The campaign highlights black Harvard students’ experiences of fleeting racial comments based on stereotypes associated with being black on a university campus. Originally organized as a play stemming from interviews with members of the black Harvard community, the campaign has expanded to a photo series, where black students hold up signs with statements such as “Can you read?” and “You’re lucky to be black…so easy to get into college!” to illustrate these stinging comments made by classmates, friends and others.

“Our voices often go unheard on this campus, our experiences are devalued, our presence is questioned—this project is our way of speaking back, of claiming this campus, of standing up to say: We are here. This place is ours. We, TOO, are Harvard,” read the description of the campaign’s Tumblr page.

Harvard, where black students make up 11 percent of the class of 2017, has responded positively to the campaign, according to a recent USA Today article.

Although the campaign focused on Harvard’s black community, a recent New York Times article explored how subtle comments like those highlighted at Harvard can have bigger racial and ethnic implications on minority groups. The article showcased some Asian stereotypes, such as hiring “the Asian computer programmer because you think he’s going to be a good programmer because he’s Asian.”

Others in the Asian-American community have also addressed similar issues of ethnic identity and origin. Wong Fu Productions, a California-based film production company run by three Asian-Americans, recently posted a video skit called “Accidental Racism,” where coworkers of different ethnicities probe each other about their ethnicity and origin.

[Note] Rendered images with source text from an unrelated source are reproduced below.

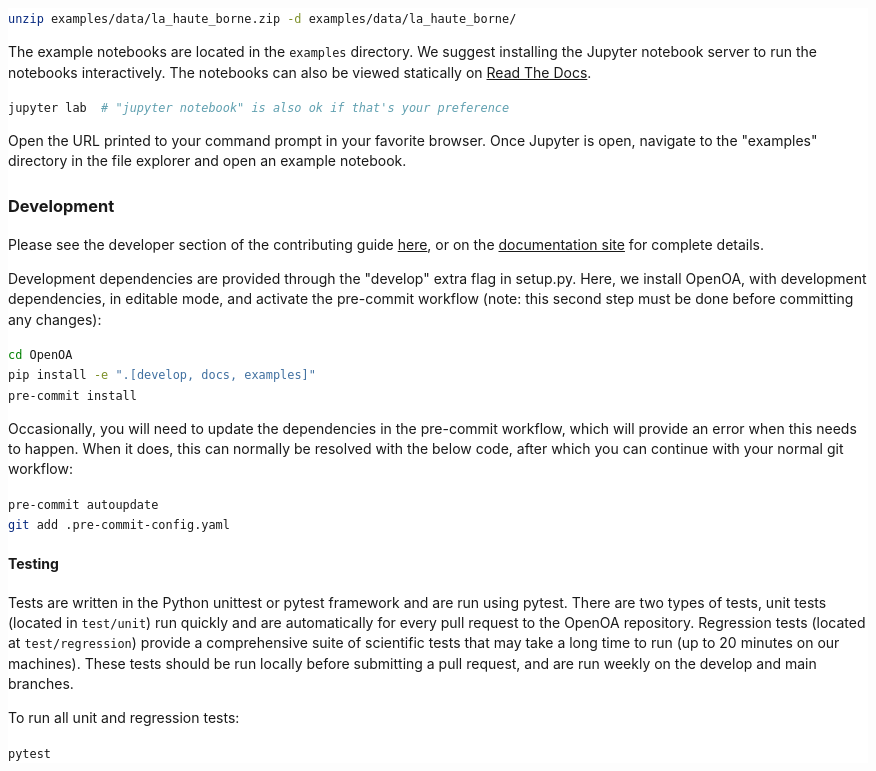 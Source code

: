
 ```bash
unzip examples/data/la_haute_borne.zip -d examples/data/la_haute_borne/
```

The example notebooks are located in the `examples` directory. We suggest installing the Jupyter
notebook server to run the notebooks interactively. The notebooks can also be viewed statically on
[Read The Docs](http://openoa.readthedocs.io/en/latest/examples).

```bash
jupyter lab  # "jupyter notebook" is also ok if that's your preference
```

Open the URL printed to your command prompt in your favorite browser. Once Jupyter is open, navigate
to the "examples" directory in the file explorer and open an example notebook.

### Development

Please see the developer section of the contributing guide [here](contributing.md), or on the
[documentation site](https://openoa.readthedocs.io/en/latest/getting_started/contributing.html) for
complete details.

Development dependencies are provided through the "develop" extra flag in setup.py. Here, we install
OpenOA, with development dependencies, in editable mode, and activate the pre-commit workflow (note:
this second step must be done before committing any changes):

```bash
cd OpenOA
pip install -e ".[develop, docs, examples]"
pre-commit install
```

Occasionally, you will need to update the dependencies in the pre-commit workflow, which will
provide an error when this needs to happen. When it does, this can normally be resolved with the
below code, after which you can continue with your normal git workflow:

```bash
pre-commit autoupdate
git add .pre-commit-config.yaml
```

#### Testing
Tests are written in the Python unittest or pytest framework and are run using pytest. There
are two types of tests, unit tests (located in `test/unit`) run quickly and are automatically for
every pull request to the OpenOA repository. Regression tests (located at `test/regression`) provide
a comprehensive suite of scientific tests that may take a long time to run (up to 20 minutes on our
machines). These tests should be run locally before submitting a pull request, and are run weekly on
the develop and main branches.

To run all unit and regression tests:

```bash
pytest
```


[^1]: Perr-Sauer, J., and Optis, M., Fields, J.M., Bodini, N., Lee, J.C.Y., Todd, A., Simley, E., Hammond, R., Phillips, C., Lunacek, M., Kemper, T., Williams, L., Craig, A., Agarwal, N., Sheng, S., and Meissner, J. OpenOA: An Open-Source Codebase For Operational Analysis of Wind Farms. *Journal of Open Source Software*, 6(58):2171 (2022). https://doi.org/10.21105/joss.02171.
[^2]: Fields, M. J., Optis, M., Perr-Sauer, J., Todd, A., Lee, J. C. Y., Meissner, J., Simley, E., Bodini, N., Williams, L., Sheng, S., and Hammond, R.. Wind plant performance prediction benchmark phase 1 technical report, NREL/TP-5000-78715. Technical Report, National Renewable Energy Laboratory, Golden, CO (2021). https://doi.org/10.2172/1826665.
[^3]: Bodini, N. & Optis, M. Operational-based annual energy production uncertainty: are its components actually uncorrelated? *Wind Energy Science* 5(4):1435–1448 (2020). https://doi.org/10.5194/wes-5-1435-2020.
[^4]: Bodini, N., Optis, M., Perr-Sauer, J., Simley, E., and Fields, M. J. Lowering post-construction yield assessment uncertainty through better wind plant power curves. *Wind Energy*, 25(1):5–22 (2022). https://doi.org/10.1002/we.2645.
[^5]: Todd, A. C., Optis, M., Bodini, N., Fields, M. J., Lee, J. C. Y., Simley, E., and Hammond, R. An independent analysis of bias sources and variability in wind plant pre‐construction energy yield estimation methods. *Wind Energy*, 25(10):1775-1790 (2022). https://doi.org/10.1002/we.2768.
[^6]: Simley, E., Fields, M. J., Perr-Sauer, J., Hammond, R., and Bodini, N. A Comparison of Preconstruction and Operational Wake Loss Estimates for Land-Based Wind Plants. Presented at the NAWEA/WindTech 2022 Conference, Newark, DE, September 20-22 (2022). https://www.nrel.gov/docs/fy23osti/83874.pdf.
[^7]: Barthelmie, R. J. and Jensen, L. E. Evaluation of wind farm efficiency and wind turbine wakes at the Nysted offshore wind farm, *Wind Energy* 13(6):573–586 (2010). https://doi.org/10.1002/we.408.
[^8]: Nygaard, N. G. Systematic quantification of wake model uncertainty. Proc. EWEA Offshore, Copenhagen, Denmark, March 10-12 (2015).
[^9]: Walker, K., Adams, N., Gribben, B., Gellatly, B., Nygaard, N. G., Henderson, A., Marchante Jimémez, M., Schmidt, S. R., Rodriguez Ruiz, J., Paredes, D., Harrington, G., Connell, N., Peronne, O., Cordoba, M., Housley, P., Cussons, R., Håkansson, M., Knauer, A., and Maguire, E.: An evaluation of the predictive accuracy of wake effects models for offshore wind farms. *Wind Energy* 19(5):979–996 (2016). https://doi.org/10.1002/we.1871.
[^10]: Bao, Y., Yang, Q., Fu, L., Chen, Q., Cheng, C., and Sun, Y. Identification of Yaw Error Inherent Misalignment for Wind Turbine Based on SCADA Data: A Data Mining Approach. Proc. 12th Asian Control Conference (ASCC), Kitakyushu, Japan, June 9-12 (2019). 1095-1100.
[^11]: Xue, J. and Wang, L. Online data-driven approach of yaw error estimation and correction of horizontal axis wind turbine. *IET J. Eng.* 2019(18):4937–4940 (2019). https://doi.org/10.1049/joe.2018.9293.
[^12]: Astolfi, D., Castellani, F., and Terzi, L. An Operation Data-Based Method for the Diagnosis of Zero-Point Shift of Wind Turbines Yaw Angle. *J. Solar Energy Engineering* 142(2):024501 (2020). https://doi.org/10.1115/1.4045081.
[^13]: Jing, B., Qian, Z., Pei, Y., Zhang, L., and Yang, T. Improving wind turbine efficiency through detection and calibration of yaw misalignment. *Renewable Energy* 160:1217-1227 (2020). https://doi.org/10.1016/j.renene.2020.07.063.
[^14]: Gao, L. and Hong, J. Data-driven yaw misalignment correction for utility-scale wind turbines. *J. Renewable Sustainable Energy* 13(6):063302 (2021). https://doi.org/10.1063/5.0056671.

In the skit, one of the actors asks her Asian-American coworker, “Where are you from, from though?,” to which he responds, “If you’re asking me where my family is from—China, I guess.” It is also interesting that the Asian-American coworker then asks another man from Kentucky the same types of racial comments without realizing the similarities and stereotypical undertones.

Another video series from ISAtv, a YouTube channel focused on issues of the Asian-American community, called “Level: Asian,” follows two Asian-American brothers as they explore what being Asian means to different people. In their most recent video, they ask UCLA students about the Asian college lifestyle and the question, “Do you think all Asians go to good colleges?”

Have you ever been asked about your ethnicity and been offended by someone’s probing question of “No, where are you actually from?” Or do these questions not bother you? Can these comments be considered “racism 2.0” as one source in the recent New York Times article labeled it? Or do these questions stem from genuine curiosity from someone who may not be as familiar or aware of your culture as you are?

Jayna Omaye recently earned a master’s degree in journalism from Northwestern University. As a student reporter, she previously covered politics, immigration and demographics in Washington, D.C. for a number of national media outlets, including USA Today, McClatchy, MarketWatch and the Military Times.